▸ The task:
Return every line from the records below in which the word "indicate" is found.

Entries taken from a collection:

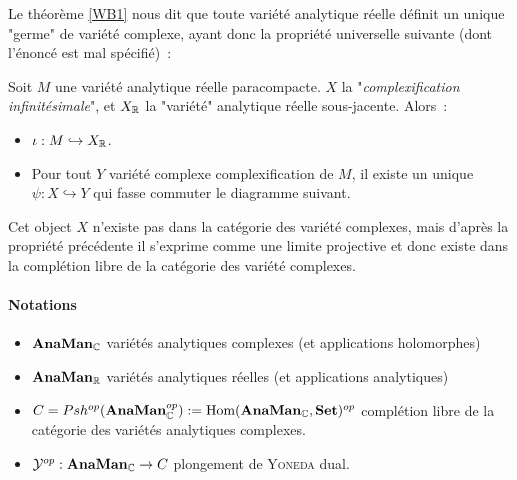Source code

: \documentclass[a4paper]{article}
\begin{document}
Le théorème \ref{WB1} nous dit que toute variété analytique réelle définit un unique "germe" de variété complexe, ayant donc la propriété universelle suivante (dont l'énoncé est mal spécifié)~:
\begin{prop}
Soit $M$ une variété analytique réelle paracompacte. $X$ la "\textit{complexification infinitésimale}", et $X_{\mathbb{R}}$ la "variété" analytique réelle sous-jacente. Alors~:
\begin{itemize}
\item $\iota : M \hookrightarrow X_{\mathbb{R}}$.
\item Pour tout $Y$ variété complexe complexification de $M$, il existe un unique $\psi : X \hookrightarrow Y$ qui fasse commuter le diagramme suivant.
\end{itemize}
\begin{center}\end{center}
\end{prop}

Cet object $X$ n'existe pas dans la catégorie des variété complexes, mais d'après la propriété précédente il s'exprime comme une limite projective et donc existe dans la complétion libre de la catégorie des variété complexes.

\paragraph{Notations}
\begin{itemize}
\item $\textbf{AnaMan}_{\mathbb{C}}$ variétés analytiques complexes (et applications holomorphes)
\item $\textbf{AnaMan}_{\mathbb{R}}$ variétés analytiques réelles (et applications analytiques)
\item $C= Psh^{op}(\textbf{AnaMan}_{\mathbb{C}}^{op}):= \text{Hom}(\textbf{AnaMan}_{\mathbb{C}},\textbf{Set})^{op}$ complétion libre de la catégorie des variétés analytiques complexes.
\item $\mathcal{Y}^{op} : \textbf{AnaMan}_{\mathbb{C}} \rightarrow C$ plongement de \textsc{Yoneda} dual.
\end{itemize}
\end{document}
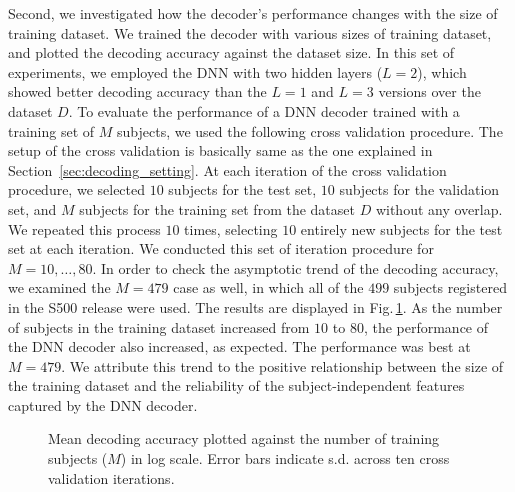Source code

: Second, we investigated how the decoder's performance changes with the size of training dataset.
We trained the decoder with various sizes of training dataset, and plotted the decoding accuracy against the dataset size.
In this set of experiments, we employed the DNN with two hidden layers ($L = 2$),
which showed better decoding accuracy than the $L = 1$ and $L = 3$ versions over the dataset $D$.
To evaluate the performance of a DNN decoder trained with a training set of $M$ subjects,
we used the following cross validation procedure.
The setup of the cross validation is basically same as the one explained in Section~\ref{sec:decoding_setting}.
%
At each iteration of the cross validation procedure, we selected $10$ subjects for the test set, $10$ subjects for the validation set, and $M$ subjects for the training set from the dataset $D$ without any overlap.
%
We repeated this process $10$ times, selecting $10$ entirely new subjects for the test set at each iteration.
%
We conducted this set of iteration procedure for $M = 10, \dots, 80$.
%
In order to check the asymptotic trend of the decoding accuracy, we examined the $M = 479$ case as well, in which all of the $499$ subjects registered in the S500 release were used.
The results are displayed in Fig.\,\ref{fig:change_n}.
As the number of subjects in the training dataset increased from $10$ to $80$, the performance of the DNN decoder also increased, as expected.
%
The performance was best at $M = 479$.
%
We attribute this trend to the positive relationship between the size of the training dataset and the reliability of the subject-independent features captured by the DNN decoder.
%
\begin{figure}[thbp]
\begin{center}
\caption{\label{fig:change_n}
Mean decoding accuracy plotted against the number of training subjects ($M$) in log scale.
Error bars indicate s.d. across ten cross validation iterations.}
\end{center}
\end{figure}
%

---

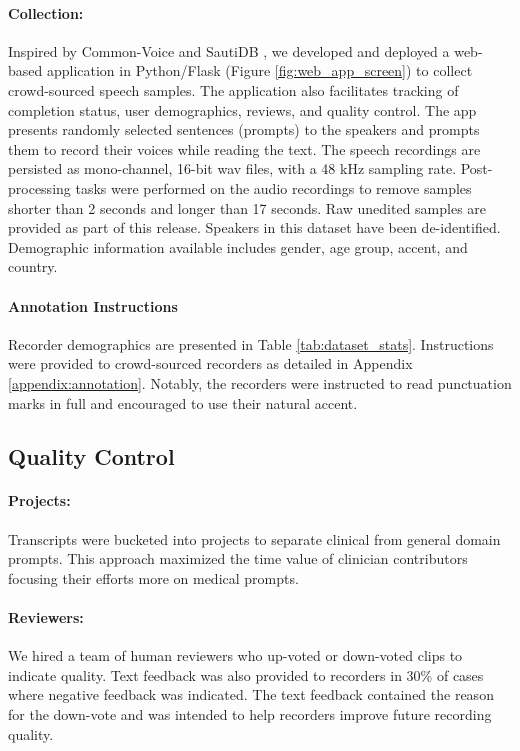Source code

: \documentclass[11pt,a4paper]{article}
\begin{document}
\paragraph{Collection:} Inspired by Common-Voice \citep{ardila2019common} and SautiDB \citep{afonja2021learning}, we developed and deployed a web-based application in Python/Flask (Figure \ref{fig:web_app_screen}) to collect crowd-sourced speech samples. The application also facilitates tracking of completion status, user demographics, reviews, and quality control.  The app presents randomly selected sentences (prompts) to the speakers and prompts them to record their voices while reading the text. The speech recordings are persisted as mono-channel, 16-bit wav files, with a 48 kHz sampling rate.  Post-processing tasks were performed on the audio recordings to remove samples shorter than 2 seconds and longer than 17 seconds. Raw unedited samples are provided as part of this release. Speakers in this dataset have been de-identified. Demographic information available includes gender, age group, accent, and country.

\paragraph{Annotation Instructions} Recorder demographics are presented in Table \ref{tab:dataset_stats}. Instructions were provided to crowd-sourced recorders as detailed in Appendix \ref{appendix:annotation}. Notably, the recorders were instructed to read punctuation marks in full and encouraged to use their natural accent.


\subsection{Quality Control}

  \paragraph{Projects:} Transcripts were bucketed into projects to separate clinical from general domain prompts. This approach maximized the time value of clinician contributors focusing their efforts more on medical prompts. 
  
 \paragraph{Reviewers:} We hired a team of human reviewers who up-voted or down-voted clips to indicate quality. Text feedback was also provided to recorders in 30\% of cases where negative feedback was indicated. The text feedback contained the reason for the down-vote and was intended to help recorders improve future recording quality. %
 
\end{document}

▸ Exercise answer:
Error bars indicate s.d. across ten cross validation iterations.}
 \paragraph{Reviewers:} We hired a team of human reviewers who up-voted or down-voted clips to indicate quality. Text feedback was also provided to recorders in 30\% of cases where negative feedback was indicated. The text feedback contained the reason for the down-vote and was intended to help recorders improve future recording quality. %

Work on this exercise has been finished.